__Task prompt__. Would you transcribe word for word every line from the one containing "Function that copies" to the end of the data, both ends included, and leave out the rest?

____________

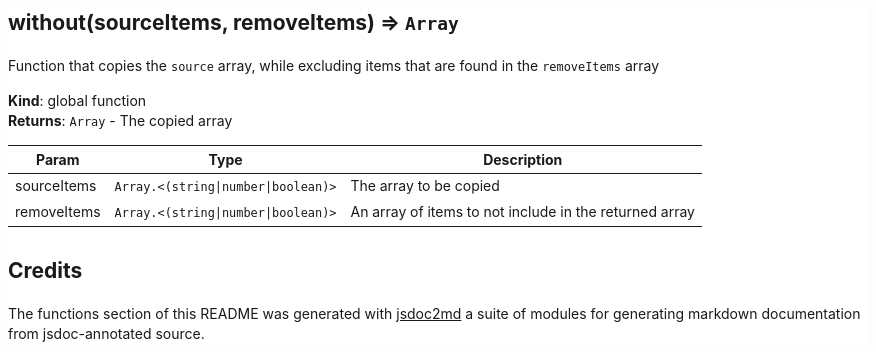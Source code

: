 <a name="without"></a>

## without(sourceItems, removeItems) ⇒ <code>Array</code>
Function that copies the `source` array, while excluding items that
are found in the `removeItems` array

**Kind**: global function  
**Returns**: <code>Array</code> - The copied array  

| Param | Type | Description |
| --- | --- | --- |
| sourceItems | <code>Array.&lt;(string\|number\|boolean)&gt;</code> | The array to be copied |
| removeItems | <code>Array.&lt;(string\|number\|boolean)&gt;</code> | An array of items to not include in the returned array |

## Credits

The functions section of this README was generated with [jsdoc2md](https://github.com/jsdoc2md) a suite of modules for generating markdown documentation from jsdoc-annotated source.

____________

__Response for this exercise__.
Function that copies the `source` array, while excluding items that
are found in the `removeItems` array

**Kind**: global function  
**Returns**: <code>Array</code> - The copied array  

| Param | Type | Description |
| --- | --- | --- |
| sourceItems | <code>Array.&lt;(string\|number\|boolean)&gt;</code> | The array to be copied |
| removeItems | <code>Array.&lt;(string\|number\|boolean)&gt;</code> | An array of items to not include in the returned array |

## Credits

The functions section of this README was generated with [jsdoc2md](https://github.com/jsdoc2md) a suite of modules for generating markdown documentation from jsdoc-annotated source.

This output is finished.